Mr. Wesley slept that night at Lincoln, and rode back the next afternoon, reaching Wroote a little before nightfall. After stabling the filly he went straight to his study. Thither, a few minutes later, Mrs. Wesley carried his supper on a tray. He kissed her, but she saw at once from his manner that he would not talk, that he wished to be alone.
Hetty and Molly sat upstairs in the dusk of the garret, speaking little. Molly had exhausted her strength for the while and argued no more, but leaned back in her chair with a hand laid on Hetty’s forehead, who—crouching on the floor against her knee—drew down the nerveless fingers, fondled them one by one against her cheek, and kissed them, thinking her own thoughts.
Downstairs a gloom, a breathless terror almost, brooded over the circle by the kitchen hearth. They knew of Hetty’s probable fate— the sentence to be pronounced to-morrow; they had whispered it one to another, and while they condemned her it awed them.
Soon after nine Johnny Whitelamb came in from the fields where for two hours he had been walking fiercely but quite aimlessly. Great drops of sweat stood out on his temples, over which his hair fell lank and clammy. His shoes and stockings were dusted over with fine earth. He did not speak, but lit his candle and went off to his bed-cupboard under the stairs.
Before ten o’clock the rest of the family crept away to bed. Mr. Wesley sat on in his study.

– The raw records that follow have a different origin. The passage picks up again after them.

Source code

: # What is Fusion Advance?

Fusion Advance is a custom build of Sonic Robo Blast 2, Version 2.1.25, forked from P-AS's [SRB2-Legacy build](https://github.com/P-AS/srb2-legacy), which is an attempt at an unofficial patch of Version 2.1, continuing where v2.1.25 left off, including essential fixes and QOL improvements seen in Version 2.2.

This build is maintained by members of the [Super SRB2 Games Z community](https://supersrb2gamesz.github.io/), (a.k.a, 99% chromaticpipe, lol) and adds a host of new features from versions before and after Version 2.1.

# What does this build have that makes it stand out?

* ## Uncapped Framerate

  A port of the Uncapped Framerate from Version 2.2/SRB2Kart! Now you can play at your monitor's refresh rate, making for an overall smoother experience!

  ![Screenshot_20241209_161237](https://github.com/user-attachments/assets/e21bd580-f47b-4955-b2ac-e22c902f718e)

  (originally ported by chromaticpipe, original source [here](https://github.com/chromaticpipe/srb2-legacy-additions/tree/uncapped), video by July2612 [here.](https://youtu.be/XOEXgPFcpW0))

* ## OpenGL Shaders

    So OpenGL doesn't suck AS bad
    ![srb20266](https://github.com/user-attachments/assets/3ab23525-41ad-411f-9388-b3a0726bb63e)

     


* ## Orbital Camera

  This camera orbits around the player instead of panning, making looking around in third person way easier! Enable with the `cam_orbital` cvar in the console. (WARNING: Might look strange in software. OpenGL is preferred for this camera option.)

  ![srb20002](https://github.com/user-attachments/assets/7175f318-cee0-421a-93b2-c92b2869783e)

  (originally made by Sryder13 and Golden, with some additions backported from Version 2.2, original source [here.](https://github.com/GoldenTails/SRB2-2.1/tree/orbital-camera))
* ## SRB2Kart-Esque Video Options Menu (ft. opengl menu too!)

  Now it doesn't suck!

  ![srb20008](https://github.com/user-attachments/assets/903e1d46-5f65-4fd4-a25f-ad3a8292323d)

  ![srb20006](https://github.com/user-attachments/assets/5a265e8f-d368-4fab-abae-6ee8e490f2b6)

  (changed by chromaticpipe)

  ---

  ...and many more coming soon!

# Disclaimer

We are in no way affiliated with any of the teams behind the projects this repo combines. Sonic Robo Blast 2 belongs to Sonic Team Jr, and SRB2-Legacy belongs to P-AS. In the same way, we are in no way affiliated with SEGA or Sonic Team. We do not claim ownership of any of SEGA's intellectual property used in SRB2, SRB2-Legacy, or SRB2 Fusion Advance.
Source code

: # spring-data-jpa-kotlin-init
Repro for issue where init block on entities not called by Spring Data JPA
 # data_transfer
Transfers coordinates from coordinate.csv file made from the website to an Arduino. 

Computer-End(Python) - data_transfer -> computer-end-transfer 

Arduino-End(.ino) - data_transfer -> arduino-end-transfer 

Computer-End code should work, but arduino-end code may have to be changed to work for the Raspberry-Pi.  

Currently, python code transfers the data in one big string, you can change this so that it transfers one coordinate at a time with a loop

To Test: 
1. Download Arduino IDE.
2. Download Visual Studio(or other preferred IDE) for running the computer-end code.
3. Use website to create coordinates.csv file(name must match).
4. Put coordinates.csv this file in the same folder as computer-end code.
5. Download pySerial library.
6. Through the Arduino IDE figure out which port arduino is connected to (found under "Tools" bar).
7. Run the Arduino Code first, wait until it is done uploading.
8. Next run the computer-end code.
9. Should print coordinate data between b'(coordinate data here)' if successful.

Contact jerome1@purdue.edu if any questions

This was the night of the week on which he composed his Sunday morning’s sermon. He wrote at it steadily until midnight.
Next morning, about an hour after breakfast, Mrs. Wesley heard the hand-bell rung in the study—the sound for which (it seemed to her) she had been listening in affright for two long days. She went at once. In the passage she met Johnny Whitelamb coming out.
“I am to fetch Miss Hetty,” he whispered with a world of dreadful meaning.
But for once Johnny was not strictly obedient. Instead of seeking Hetty he went first across the farmyard and through a small gate whence a path took him to a duck-pond at an angle of the kitchen garden, and just outside its hedge. A pace or two from the brink stood a grindstone in a wooden frame; and here, on the grindstone handle, sat Molly watching the ducks.
“He has sent for her,” announced Johnny, and glanced towards the kitchen-garden. “Is she there?”